### What the task requires
The response should consist of the data reproduced word for word.
─── Listed entries ───
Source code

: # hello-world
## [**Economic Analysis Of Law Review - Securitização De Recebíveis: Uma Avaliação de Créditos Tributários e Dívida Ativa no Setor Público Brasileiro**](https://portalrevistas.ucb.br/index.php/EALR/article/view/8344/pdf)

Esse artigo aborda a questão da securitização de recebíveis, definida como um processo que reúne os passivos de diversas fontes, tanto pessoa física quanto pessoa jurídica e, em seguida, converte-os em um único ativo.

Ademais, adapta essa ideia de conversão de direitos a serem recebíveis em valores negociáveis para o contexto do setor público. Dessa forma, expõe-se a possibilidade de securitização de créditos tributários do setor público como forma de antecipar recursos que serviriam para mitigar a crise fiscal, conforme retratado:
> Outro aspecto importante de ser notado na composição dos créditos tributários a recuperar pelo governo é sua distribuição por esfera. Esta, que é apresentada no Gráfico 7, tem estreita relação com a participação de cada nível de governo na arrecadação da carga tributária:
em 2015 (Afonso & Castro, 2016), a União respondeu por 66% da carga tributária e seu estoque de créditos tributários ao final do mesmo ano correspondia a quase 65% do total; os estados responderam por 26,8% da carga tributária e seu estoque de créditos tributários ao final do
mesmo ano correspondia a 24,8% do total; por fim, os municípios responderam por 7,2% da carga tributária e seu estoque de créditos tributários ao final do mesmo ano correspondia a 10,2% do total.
───
### Finished exercise
Source code

: # hello-world
## [**Economic Analysis Of Law Review - Securitização De Recebíveis: Uma Avaliação de Créditos Tributários e Dívida Ativa no Setor Público Brasileiro**](https://portalrevistas.ucb.br/index.php/EALR/article/view/8344/pdf)

Esse artigo aborda a questão da securitização de recebíveis, definida como um processo que reúne os passivos de diversas fontes, tanto pessoa física quanto pessoa jurídica e, em seguida, converte-os em um único ativo.

Ademais, adapta essa ideia de conversão de direitos a serem recebíveis em valores negociáveis para o contexto do setor público. Dessa forma, expõe-se a possibilidade de securitização de créditos tributários do setor público como forma de antecipar recursos que serviriam para mitigar a crise fiscal, conforme retratado:
> Outro aspecto importante de ser notado na composição dos créditos tributários a recuperar pelo governo é sua distribuição por esfera. Esta, que é apresentada no Gráfico 7, tem estreita relação com a participação de cada nível de governo na arrecadação da carga tributária:
em 2015 (Afonso & Castro, 2016), a União respondeu por 66% da carga tributária e seu estoque de créditos tributários ao final do mesmo ano correspondia a quase 65% do total; os estados responderam por 26,8% da carga tributária e seu estoque de créditos tributários ao final do
mesmo ano correspondia a 24,8% do total; por fim, os municípios responderam por 7,2% da carga tributária e seu estoque de créditos tributários ao final do mesmo ano correspondia a 10,2% do total.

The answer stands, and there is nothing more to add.